国内線用の旅客機の本格研究は新明和工業(旧・川西航空機)で始まっていた。1956年(昭和31年)に運輸省が発表した「国内用中型機の安全性の確保に関する研究」の委託を受けて基礎研究を行い、後にYS-11の設計に参加する菊原静男、徳田晃一が中心となって進められた。この研究はDC-3の後継機種の仕様項目を研究するもので、レシプロエンジン双発の第一案(36席)、第二案(32席)、ターボプロップエンジン双発の第三案(52席)、第四案(53席)の設計案が提案され、最適とされた案は第三案とされ、その後のYS-11の叩き台となった[1]。
輸送機設計研究協会発足YS-11の設計のために東京大学航空学科で使用された風洞模型(国立科学博物館の展示)[2]
1956年(昭和31年)、通産省重工業局航空機武器課の赤澤璋一課長の主導で国産民間機計画が打ち出された[3]。通産省は各航空機メーカーと個別会談を行い、各社から賛同を得たことから、日本航空工業会に中型輸送機計画案を提出するように要請した。日本航空工業会がこの要請で開発案を提出したことから、通産省は中型輸送機計画開発の5カ年計画として、1957年(昭和32年)度予算で8,000万円を要求したが、第1次から第3次折衝まで予算請求が認められず、1957年(昭和32年)1月20日、水田三喜男通商産業大臣と池田勇人大蔵大臣の大臣交渉を経て、鉱工業技術研究補助金の名目で3,500万円の予算を獲得した[4]。
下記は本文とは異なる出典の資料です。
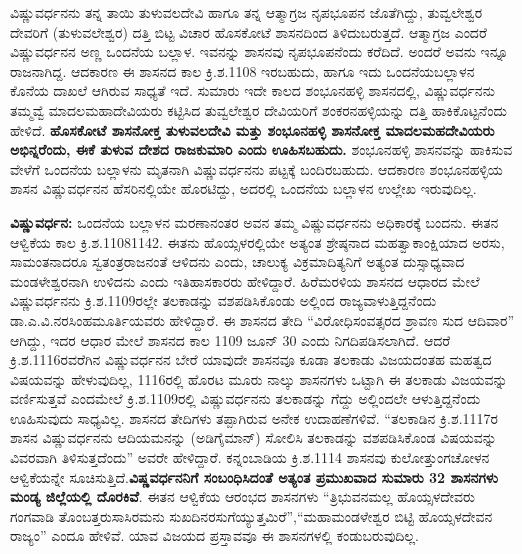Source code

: ವಿಷ್ಣುವರ್ಧನನು ತನ್ನ ತಾಯಿ ತುಳುವಲದೇವಿ ಹಾಗೂ ತನ್ನ ಆತ್ಮಾಗ್ರಜ ನೃಪಭೂಪನ ಜೊತೆಗಿದ್ದು, ತುವ್ವಲೇಶ್ವರ ದೇವರಿಗೆ (ತುಳುವಲೇಶ್ವರ) ದತ್ತಿ ಬಿಟ್ಟ ವಿಚಾರ ಹೊಸಕೋಟೆ ಶಾಸನದಿಂದ ತಿಳಿದುಬರುತ್ತದೆ. ಆತ್ಮಾಗ್ರಜ ಎಂದರೆ ವಿಷ್ಣುವರ್ಧನನ ಅಣ್ಣ ಒಂದನೆಯ ಬಲ್ಲಾಳ. ಇವನನ್ನು ಶಾಸನವು ನೃಪಭೂಪನೆಂದು ಕರೆದಿದೆ. ಅಂದರೆ ಅವನು ಇನ್ನೂ ರಾಜನಾಗಿದ್ದ. ಆದಕಾರಣ ಈ ಶಾಸನದ ಕಾಲ ಕ್ರಿ.ಶ.1108 ಇರಬಹುದು, ಹಾಗೂ ಇದು ಒಂದನೆಯಬಲ್ಲಾಳನ ಕೊನೆಯ ದಾಖಲೆ ಆಗಿರುವ ಸಾಧ್ಯತೆ ಇದೆ. ಸುಮಾರು ಇದೇ ಕಾಲದ ಶಂಭೂನಹಳ್ಳಿ ಶಾಸನದಲ್ಲಿ, ವಿಷ್ಣುವರ್ಧನನು ತಮ್ಮವ್ವೆ ಮಾದಲಮಹಾದೇವಿಯರು ಕಟ್ಟಿಸಿದ ತುವ್ವಲೇಶ್ವರ ದೇವಿಯರಿಗೆ ಶಂಕರನಹಳ್ಳಿಯನ್ನು ದತ್ತಿ ಹಾಕಿಕೊಟ್ಟನೆಂದು ಹೇಳಿದೆ. \textbf{ಹೊಸಕೋಟೆ ಶಾಸನೋಕ್ತ ತುಳುವಲದೇವಿ ಮತ್ತು ಶಂಭೂನಹಳ್ಳಿ ಶಾಸನೋಕ್ತ ಮಾದಲಮಹದೇವಿಯರು ಅಭಿನ್ನರೆಂದು, ಈಕೆ ತುಳುವ ದೇಶದ ರಾಜಕುಮಾರಿ ಎಂದು ಊಹಿಸಬಹುದು.} ಶಂಭೂನಹಳ್ಳಿ ಶಾಸನವನ್ನು ಹಾಕಿಸುವ ವೇಳೆಗೆ ಒಂದನೆಯ ಬಲ್ಲಾಳನು ಮೃತನಾಗಿ ವಿಷ್ಣುವರ್ಧನನು ಪಟ್ಟಕ್ಕೆ ಬಂದಿರಬಹುದು. ಆದಕಾರಣ ಶಂಭೂನಹಳ್ಳಿಯ ಶಾಸನ ವಿಷ್ಣುವರ್ಧನನ ಹೆಸರಿನಲ್ಲಿಯೇ ಹೊರಟಿದ್ದು, ಅದರಲ್ಲಿ ಒಂದನೆಯ ಬಲ್ಲಾಳನ ಉಲ್ಲೇಖ ಇರುವುದಿಲ್ಲ.

\textbf{ವಿಷ್ಣುವರ್ಧನ:} ಒಂದನೆಯ ಬಲ್ಲಾಳನ ಮರಣಾನಂತರ ಅವನ ತಮ್ಮ ವಿಷ್ಣುವರ್ಧನನು ಅಧಿಕಾರಕ್ಕೆ ಬಂದನು. ಈತನ ಆಳ್ವಿಕೆಯ ಕಾಲ ಕ್ರಿ.ಶ.11081142. ಈತನು ಹೊಯ್ಸಳರಲ್ಲಿಯೇ ಅತ್ಯಂತ ಶ್ರೇಷ್ಠನಾದ ಮಹತ್ವಾಕಾಂಕ್ಷಿಯಾದ ಅರಸು, ಸಾಮಂತನಾದರೂ ಸ್ವತಂತ್ರರಾಜನಂತೆ ಆಳಿದನು ಎಂದು, ಚಾಲುಕ್ಯ ವಿಕ್ರಮಾದಿತ್ಯನಿಗೆ ಅತ್ಯಂತ ದುಸ್ಸಾಧ್ಯವಾದ ಮಂಡಳೇಶ್ವರನಾಗಿ ಉಳಿದನು ಎಂದು ಇತಿಹಾಸಕಾರರು ಹೇಳಿದ್ದಾರೆ. ಹಿರೆಮರಳಿಯ ಶಾಸನದ ಆಧಾರದ ಮೇಲೆ ವಿಷ್ಣುವರ್ಧನನು ಕ್ರಿ.ಶ.1109ರಲ್ಲೇ ತಲಕಾಡನ್ನು ವಶಪಡಿಸಿಕೊಂಡು ಅಲ್ಲಿಂದ ರಾಜ್ಯವಾಳುತ್ತಿದ್ದನೆಂದು ಡಾ.ಎ.ವಿ.ನರಸಿಂಹಮೂರ್ತಿಯವರು ಹೇಳಿದ್ದಾರೆ. ಈ ಶಾಸನದ ತೇದಿ “ವಿರೋಧಿಸಂವತ್ಸರದ ಶ್ರಾವಣ ಸುದ ಆದಿವಾರ” ಆಗಿದ್ದು, ಇದರ ಆಧಾರ ಮೇಲೆ ಶಾಸನದ ಕಾಲ 1109 ಜೂನ್​ 30 ಎಂದು ನಿಗದಿಪಡಿಸಲಾಗಿದೆ. ಆದರೆ ಕ್ರಿ.ಶ.1116ರವರೆಗಿನ ವಿಷ್ಣುವರ್ಧನನ ಬೇರೆ ಯಾವುದೇ ಶಾಸನವೂ ಕೂಡಾ ತಲಕಾಡು ವಿಜಯದಂತಹ ಮಹತ್ವದ ವಿಷಯವನ್ನು ಹೇಳುವುದಿಲ್ಲ, 1116ರಲ್ಲಿ ಹೊರಟ ಮೂರು ನಾಲ್ಕು ಶಾಸನಗಳು ಒಟ್ಟಾಗಿ ಈ ತಲಕಾಡು ವಿಜಯವನ್ನು ವರ್ಣಿಸುತ್ತವೆ ಎಂದಮೇಲೆ ಕ್ರಿ.ಶ.1109ರಲ್ಲಿ ವಿಷ್ಣುವರ್ಧನನು ತಲಕಾಡನ್ನು ಗೆದ್ದು ಅಲ್ಲಿಂದಲೇ ಆಳುತ್ತಿದ್ದನೆಂದು ಊಹಿಸುವುದು ಸಾಧ್ಯವಿಲ್ಲ. ಶಾಸನದ ತೇದಿಗಳು ತಪ್ಪಾಗಿರುವ ಅನೇಕ ಉದಾಹಣೆಗಳಿವೆ. “ತಲಕಾಡಿನ ಕ್ರಿ.ಶ.1117ರ ಶಾಸನ ವಿಷ್ಣುವರ್ಧನನು ಆದಿಯಮನನ್ನು (ಅಡಿಗೈಮಾನ್​) ಸೋಲಿಸಿ ತಲಕಾಡನ್ನು ವಶಪಡಿಸಿಕೊಂಡ ವಿಷಯವನ್ನು ವಿವರವಾಗಿ ತಿಳಿಸುತ್ತದೆಂದು” ಅವರೇ ಹೇಳಿದ್ದಾರೆ. ಕನ್ನಂಬಾಡಿಯ ಕ್ರಿ.ಶ.1114 ಶಾಸನವು ಕುಲೋತ್ತುಂಗಚೋಳನ ಆಳ್ವಿಕೆಯನ್ನೇ ಸೂಚಿಸುತ್ತಿದೆ.\textbf{ವಿಷ್ಣವರ್ಧನನಿಗೆ ಸಂಬಂಧಿಸಿದಂತೆ ಅತ್ಯಂತ ಪ್ರಮುಖವಾದ ಸುಮಾರು 32 ಶಾಸನಗಳು ಮಂಡ್ಯ ಜಿಲ್ಲೆಯಲ್ಲಿ ದೊರಕಿವೆ}. ಈತನ ಆಳ್ವಿಕೆಯ ಆರಂಭದ ಶಾಸನಗಳು “ತ್ರಿಭುವನಮಲ್ಲ ಹೊಯ್ಸಳದೇವರು ಗಂಗವಾಡಿ ತೊಂಬತ್ತರುಸಾಸಿರಮನು ಸುಖದಿನರಸುಗೆಯ್ಯುತ್ತಮಿರೆ”,\break “ಮಹಾಮಂಡಳೇಶ್ವರ ಬಿಟ್ಟಿ ಹೊಯ್ಸಳದೇವನ ರಾಜ್ಯಂ” ಎಂದೂ ಹೇಳಿವೆ. ಯಾವ ವಿಜಯದ ಪ್ರಸ್ತಾವವೂ ಈ ಶಾಸನಗಳಲ್ಲಿ ಕಂಡುಬರುವುದಿಲ್ಲ.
同年5月、理事長に新三菱重工副社長の荘田泰蔵が選任され、専任理事に木村秀政東京大学教授を迎えた「財団法人 輸送機設計研究協会」(通称「輸研」)が東京大学内に設立され、小型旅客輸送機の設計が始まった。輸研に参加したメーカーは新三菱重工業、川崎航空機、富士重工業(現・SUBARU)、新明和工業、日本飛行機、昭和飛行機の機体メーカーと、住友金属(現・住友精密工業)、島津製作所、日本電気、東京芝浦電気(現・東芝)、三菱電機、東京航空計器の部品メーカー各社であった。複数企業のジョイントとなった理由は、国内新型航空機開発と言う大型プロジェクトを、特定の企業一社に独占的に任せることで起こる他社の反発を懸念したためである[4]。
輸研には、零式艦上戦闘機(ゼロ戦)や雷電、烈風を設計した新三菱の堀越二郎、中島飛行機で一式戦闘機「隼」を設計した富士重工業の太田稔、先述の川西航空機で二式大艇や紫電改(及び紫電)を設計した新明和工業の菊原静男、川崎航空機で三式戦闘機(飛燕)や五式戦闘機を設計した川崎重工業の土井武夫といった戦前の航空業界を支えた技術者が参加、設計に没頭した。航空業界ではこれに航研機の製作に携わった[5]木村秀政を加えて「五人のサムライ」と呼んだ。
設計案として、日本の国内線需要を勘案して1,200mの滑走路で運用できるもの、航続距離は500マイルから1,000マイル(800km-1,600km)、整備性から低翼、経済性から60席以上、双発ターボプロップエンジン、開発期間は4年、開発費用は30億円の基本設計で固まった。